(Stored data)
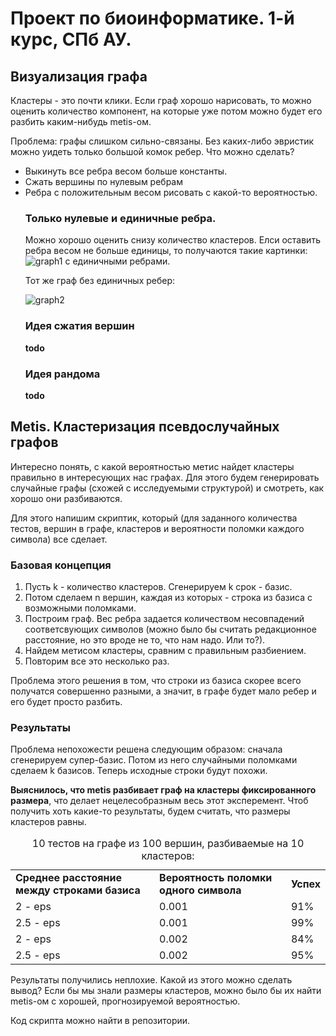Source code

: <h1> Проект по биоинформатике. 1-й курс, СПб АУ. </h1>

<div>
<h2> Визуализация графа </h2>
<p>Кластеры - это почти клики. Если граф хорошо нарисовать, то можно оценить количество компонент, на которые уже потом можно будет его разбить каким-нибудь metis-ом. </p>
Проблема: графы слишком сильно-связаны. Без каких-либо эвристик можно уидеть только большой комок ребер. Что можно сделать?
<ul>
  <li> Выкинуть все ребра весом больше константы. </li>
  <li> Сжать вершины по нулевым ребрам </li>
  <li> Ребра с положительным весом рисовать с какой-то вероятностью.</li>
</il>

<h3> Только нулевые и единичные ребра. </h3>
Можно хорошо оценить снизу количество кластеров. Елси оставить ребра весом не больше единицы, то получаются такие картинки:
<img src="http://cs623716.vk.me/v623716154/2bbfc/XrR-V4OIQkQ.jpg" alt="graph1" >
с единичными ребрами.
<p> Тот же граф без единичных ребер:</p>
<img src="http://cs623716.vk.me/v623716154/2bc05/V8CRY3Zu1JM.jpg" alt="graph2">
<h3> Идея сжатия вершин </h3>
<b>todo</b>
<h3> Идея рандома </h3>
<b> todo </b>
</div>

<div>
<h2> Metis. Кластеризация псевдослучайных графов </h2>
<p>Интересно понять, с какой вероятностью метис найдет кластеры правильно в интересующих нас графах. Для этого будем генерировать случайные графы (схожей с исследуемыми структурой) и смотреть, как хорошо они разбиваются. </p>
<p>Для этого напишим скриптик, который (для заданного количества тестов, вершин в графе, кластеров и вероятности поломки каждого символа) все сделает. </p>
<h3> Базовая концепция </h3>
  <ol>
  <li>Пусть k - количество кластеров. Сгенерируем k срок - базис. </li>
  <li>Потом сделаем n вершин, каждая из которых - строка из базиса с возможными поломками. </li>
  <li>Построим граф. Вес ребра задается количеством несовпадений соответсвующих символов (можно было бы считать редакционное расстояние, но это вроде не то, что нам надо. Или то?). </li>
  <li>Найдем метисом кластеры, сравним с правильным разбиением. </li>
  <li>Повторим все это несколько раз.</li>
  </ol>
<p>Проблема этого решения в том, что строки из базиса скорее всего получатся совершенно разными, а значит, в графе будет мало ребер и его будет просто разбить. </p>
<h3> Результаты </h3>
  <p>Проблема непохожести решена следующим образом: сначала сгенерируем супер-базис. Потом из него случайными поломками сделаем k базисов. Теперь исходные строки будут похожи. </p>

  <p><b>Выяснилось, что metis разбивает граф на кластеры фиксированного размера</b>, что делает нецелесобразным весь этот эксперемент. Чтоб получить хоть какие-то результаты, будем считать, что размеры кластеров равны. </p>
<table>
<caption> 10 тестов на графе из 100 вершин, разбиваемые на 10 кластеров: </caption>
<tr> <td> <b>Среднее расстояние между строками базиса</b> </td> 
     <td> <b>Вероятность поломки одного символа</b> </td>
     <td> <b>Успех</b> </td> <tr>
<tr> <td> 2 - eps </td> 
     <td> 0.001 </td>
     <td> 91% <tr>
<tr> <td> 2.5 - eps </td> 
     <td> 0.001 </td>
     <td> 99% <tr>
<tr> <td> 2 - eps </td> 
     <td> 0.002 </td>
     <td> 84% <tr>
<tr> <td> 2.5 - eps </td> 
     <td> 0.002 </td>
     <td> 95% <tr>
</table>

<p> Результаты получились неплохие. Какой из этого можно сделать вывод? Если бы мы знали размеры кластеров, можно было бы их найти metis-ом с хорошей, прогнозируемой вероятностью. </p>

<p> Код скрипта можно найти в репозитории. </p>
</div>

> WORK REQUEST: Copy word for word the stretch of entries above from the line that has "<h3> Результаты </h3>" through the line that has "<p>Проблема непохожести решена", both ends included, and nothing outside it.

> SOLUTION TO THE EXERCISE:
<h3> Результаты </h3>
  <p>Проблема непохожести решена следующим образом: сначала сгенерируем супер-базис. Потом из него случайными поломками сделаем k базисов. Теперь исходные строки будут похожи. </p>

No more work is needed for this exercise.